Mudlet Aliases

When writing basic aliases in MUDlet, I'm not sure how to have my prompter only look for what I type in exactly instead of searching for all possible strings.

For example:
I have an alias "ab"
I type "say ready and able" yet my MUDlet will treat it as though I typed ab.

It won't let me change the settings to anything but Regex. Not sure how to fix.

Comments

  • You'll want to encase ab with regex

    ^ab$

    ^  means beginning of the line
    $ means the end

    Without that any instance of ab will fire your alias
  • edited April 2016
    Ok.

    Another issue that I am having is that when my aliases are unlocked, it won't register anything I type into my prompter that's more than one line (look works fine, look dog will get ignored)

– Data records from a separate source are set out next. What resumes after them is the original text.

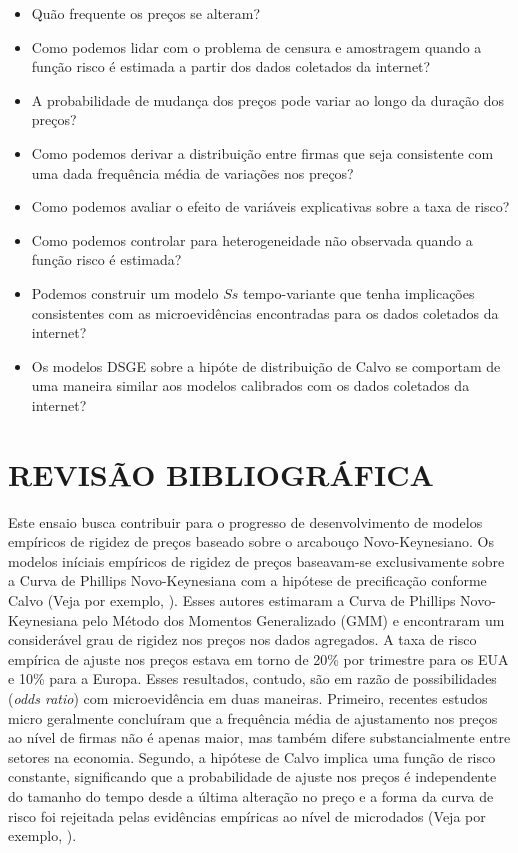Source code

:\documentclass[twoside,a4paper,11pt]{report}
\begin{document}
\begin{itemize}
  \item Quão frequente os preços se alteram?
  \item Como podemos lidar com o problema de censura e amostragem quando a função risco é estimada a partir dos dados coletados da internet?
  \item A probabilidade de mudança dos preços pode variar ao longo da duração dos preços?
  \item Como podemos derivar a distribuição entre firmas que seja consistente com uma dada frequência média de variações nos preços?
  \item Como podemos avaliar o efeito de variáveis explicativas sobre a taxa de risco?
  \item Como podemos controlar para heterogeneidade não observada quando a função risco é estimada?
  \item Podemos construir um modelo $Ss$ tempo-variante que tenha implicações consistentes com as microevidências encontradas para os dados coletados da internet?
  \item Os modelos DSGE sobre a hipóte de distribuição de Calvo se comportam de uma maneira similar aos modelos calibrados com os dados coletados da internet?
\end{itemize}


\pagestyle{empty}
\cleardoublepage
\pagestyle{fancy}

\chapter{REVISÃO BIBLIOGRÁFICA}\label{cap2en02}

Este ensaio busca contribuir para o progresso de desenvolvimento de modelos empíricos de rigidez de preços baseado sobre o arcabouço Novo-Keynesiano. Os modelos iníciais empíricos de rigidez de preços baseavam-se exclusivamente sobre a Curva de Phillips Novo-Keynesiana com a hipótese de precificação conforme Calvo (Veja por exemplo, \citet{gali1999inflation,gali2001european,sbordone2002prices}). Esses autores estimaram a Curva de Phillips Novo-Keynesiana pelo Método dos Momentos Generalizado (GMM) e encontraram um considerável grau de rigidez nos preços nos dados agregados. A taxa de risco empírica de ajuste nos preços estava em torno de 20\% por trimestre para os EUA e 10\% para a Europa. Esses resultados, contudo, são em razão de possibilidades (\emph{odds ratio}) com microevidência em duas maneiras. Primeiro, recentes estudos micro geralmente concluíram que a frequência média de ajustamento nos preços ao nível de firmas não é apenas maior, mas também difere substancialmente entre setores na economia. Segundo, a hipótese de Calvo implica uma função de risco constante, significando que a probabilidade de ajuste nos preços é independente do tamanho do tempo desde a última alteração no preço e a forma da curva de risco foi rejeitada pelas evidências empíricas ao nível de microdados (Veja por exemplo, \citet{cecchetti1986frequency,campbell2005rigid,nakamura2008five}). 
\end{document}
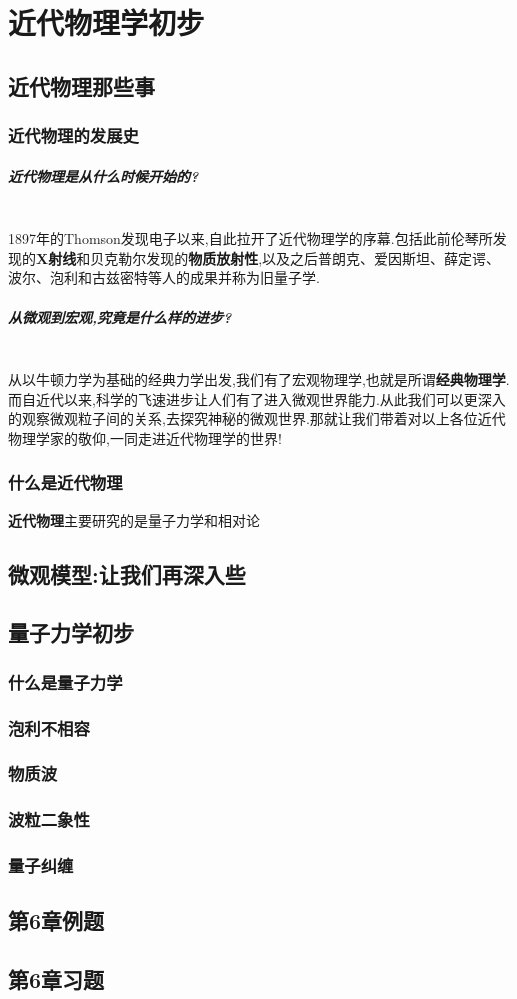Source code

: \chapter{近代物理学初步}
\section{近代物理那些事}
\subsection{近代物理的发展史}
\paragraph{近代物理是从什么时候开始的?}\ 
\\1897年的Thomson发现电子以来,自此拉开了近代物理学的序幕.包括此前伦琴所发现的\textbf{X射线}和贝克勒尔发现的\textbf{物质放射性},以及之后普朗克、爱因斯坦、薛定谔、波尔、泡利和古兹密特等人的成果并称为旧量子学.
\paragraph{从微观到宏观,究竟是什么样的进步?}\ 
\\从以牛顿力学为基础的经典力学出发,我们有了宏观物理学,也就是所谓\textbf{经典物理学}.而自近代以来,科学的飞速进步让人们有了进入微观世界能力.从此我们可以更深入的观察微观粒子间的关系,去探究神秘的微观世界.那就让我们带着对以上各位近代物理学家的敬仰,一同走进近代物理学的世界! 
\subsection{什么是近代物理}
\textbf{近代物理}\cite{28}主要研究的是量子力学和相对论
\section{微观模型:让我们再深入些}
\section{量子力学初步}
\subsection{什么是量子力学}
\subsection{泡利不相容}
\subsection{物质波}
\subsection{波粒二象性}
\subsection{量子纠缠}
\section{第6章例题}
\section{第6章习题}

    Also when I try to execute my aliases now, it will only fire the first line when I have multiple send commands

    For example I have an alias which should do the following but it only recognizes the 1st line (infuse void).

    send("infuse void ")

    send("legslash " ..target.. " right ")

    send("strike " ..target.. " chin ")

  • KlendathuKlendathu Eye of the Storm
    What's the input string regex pattern for your alias? (the second white box)

    Tharos, the Announcer of Delos shouts, "It's near the end of the egghunt and I still haven't figured out how to pronounce Clean-dat-hoo."
  • @Aesh sounds to me like you haven't enabled server side queuing. Either enable that or change the second and third send to be svo.doadd("blah blah").
         He is a coward who has to bring two friends as backup to jump people hunting.

  • Xaden said:
    @Aesh sounds to me like you haven't enabled server side queuing. Either enable that or change the second and third send to be svo.doadd("blah blah").
    only works if he uses svof, which he never said he was using

    Aesh said:

    Also when I try to execute my aliases now, it will only fire the first line when I have multiple send commands

    For example I have an alias which should do the following but it only recognizes the 1st line (infuse void).

    send("infuse void ")

    send("legslash " ..target.. " right ")

    send("strike " ..target.. " chin ")


    Most likely the infuse is using up balance or eq, so you'll need to either put the additional commands into a queue (server or client side) so that they fire when you get bal/eq back.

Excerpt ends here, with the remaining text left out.